On Saturday, Sarah Mullally arrived in Rome for a four-day visit, and this is no mere official trip. Installed a month ago as Archbishop of Canterbury, the 63-year-old former nurse becomes the first woman to hold the highest spiritual office in the Church of England, and her first trip abroad takes her straight to the heart of Catholicism. On Monday morning, she is to be received by Pope Leo XIV, a meeting eagerly anticipated in religious circles as a discreet but clear signal about the state of relations between the two Churches.
Because history still weighs heavily. The meeting comes sixty years after the 1966 encounter between Michael Ramsey and Paul VI, a pivotal moment since the break with Catholicism under Henry VIII in the 16th century. Since then, the dialogue has warmed, without erasing disagreements, and 2016 further highlighted tensions, particularly surrounding the ordination of women. The Church of England has allowed women bishops since 2014, a development that continues to cause internal division, while Rome reiterates its rejection of a female priesthood and maintains priestly celibacy, except for a few exceptions related to Anglican conversions.
A handshake, but differences remain.
In the corridors, some are already hoping for more than just a photo.
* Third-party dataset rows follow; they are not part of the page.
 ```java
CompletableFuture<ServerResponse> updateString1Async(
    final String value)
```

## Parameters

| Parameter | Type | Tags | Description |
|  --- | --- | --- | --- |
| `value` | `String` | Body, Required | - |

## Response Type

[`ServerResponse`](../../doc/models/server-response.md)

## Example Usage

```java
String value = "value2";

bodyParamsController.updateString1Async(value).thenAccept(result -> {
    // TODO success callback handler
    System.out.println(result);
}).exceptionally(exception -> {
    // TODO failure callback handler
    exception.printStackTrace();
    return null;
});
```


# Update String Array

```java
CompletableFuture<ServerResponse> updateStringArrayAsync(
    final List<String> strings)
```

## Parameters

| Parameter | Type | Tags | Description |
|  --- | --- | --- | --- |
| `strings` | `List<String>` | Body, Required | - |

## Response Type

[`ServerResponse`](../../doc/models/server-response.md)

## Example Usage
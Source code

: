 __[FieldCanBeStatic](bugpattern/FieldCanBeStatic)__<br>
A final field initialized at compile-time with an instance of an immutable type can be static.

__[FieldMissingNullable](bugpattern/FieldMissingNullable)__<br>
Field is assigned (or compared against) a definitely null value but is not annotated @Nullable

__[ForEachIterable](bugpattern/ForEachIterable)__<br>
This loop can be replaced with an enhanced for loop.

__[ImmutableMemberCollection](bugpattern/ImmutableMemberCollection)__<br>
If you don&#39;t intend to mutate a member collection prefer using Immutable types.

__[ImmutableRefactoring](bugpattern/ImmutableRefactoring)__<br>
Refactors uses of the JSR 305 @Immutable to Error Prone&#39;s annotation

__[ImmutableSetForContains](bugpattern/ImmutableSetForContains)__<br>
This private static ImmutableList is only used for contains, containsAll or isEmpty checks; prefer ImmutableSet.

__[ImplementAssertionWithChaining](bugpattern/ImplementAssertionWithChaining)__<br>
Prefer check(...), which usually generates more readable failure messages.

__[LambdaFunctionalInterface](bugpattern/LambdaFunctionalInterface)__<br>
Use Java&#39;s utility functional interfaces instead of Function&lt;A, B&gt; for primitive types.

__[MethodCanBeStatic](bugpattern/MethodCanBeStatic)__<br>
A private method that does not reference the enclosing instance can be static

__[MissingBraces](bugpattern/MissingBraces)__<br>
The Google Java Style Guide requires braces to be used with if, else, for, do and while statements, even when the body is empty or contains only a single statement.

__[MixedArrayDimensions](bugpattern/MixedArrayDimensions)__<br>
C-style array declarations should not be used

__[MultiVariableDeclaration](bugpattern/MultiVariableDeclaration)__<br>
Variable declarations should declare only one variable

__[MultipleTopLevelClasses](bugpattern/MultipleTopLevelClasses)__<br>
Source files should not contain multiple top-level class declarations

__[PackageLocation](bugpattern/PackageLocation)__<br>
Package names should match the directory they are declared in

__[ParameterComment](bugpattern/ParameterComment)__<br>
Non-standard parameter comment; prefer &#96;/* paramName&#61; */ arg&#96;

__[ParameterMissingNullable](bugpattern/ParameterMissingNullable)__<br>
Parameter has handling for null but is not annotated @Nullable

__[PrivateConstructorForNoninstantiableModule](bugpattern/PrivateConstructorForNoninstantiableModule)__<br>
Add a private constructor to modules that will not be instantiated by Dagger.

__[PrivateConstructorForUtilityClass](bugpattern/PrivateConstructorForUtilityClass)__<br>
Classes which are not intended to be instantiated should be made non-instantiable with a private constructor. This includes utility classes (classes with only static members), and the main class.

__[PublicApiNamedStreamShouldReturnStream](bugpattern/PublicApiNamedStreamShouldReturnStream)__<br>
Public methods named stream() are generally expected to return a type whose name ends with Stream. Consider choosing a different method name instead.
Catholic women's rights activists want to believe that the presence of a sitting archbishop facing the Pope can shift the status quo, and one of them, Sylvaine Landrivon, sums up the idea with a striking phrase: "Women, who represent half of God's people, have the same abilities as men." In Rome, however, the expectation is for a restrained, controlled visit, as Sarah Mullally does not want to be drawn into the agenda of another Church, especially since her own Anglican Communion is already experiencing significant tensions between conservatives and progressives over the liturgy and same-sex marriage.
Nevertheless, the two leaders share genuine common ground, issues that resonate with both the faithful and the skeptics: immigration, poverty, war, the environment, and passing on the faith to younger generations. Both institutions also bear the same burden: the scandals of sexual abuse and accusations of cover-ups, which erode trust and demand clearer communication. Six months after King Charles III prayed alongside a pope, this new meeting at the Vatican seeks less a revolutionary upheaval than the continuation of a fragile yet tenacious thread: that of a "reconciled, fraternal, and united Christian community," as envisioned by Leo XIV, with the next step already on everyone's mind.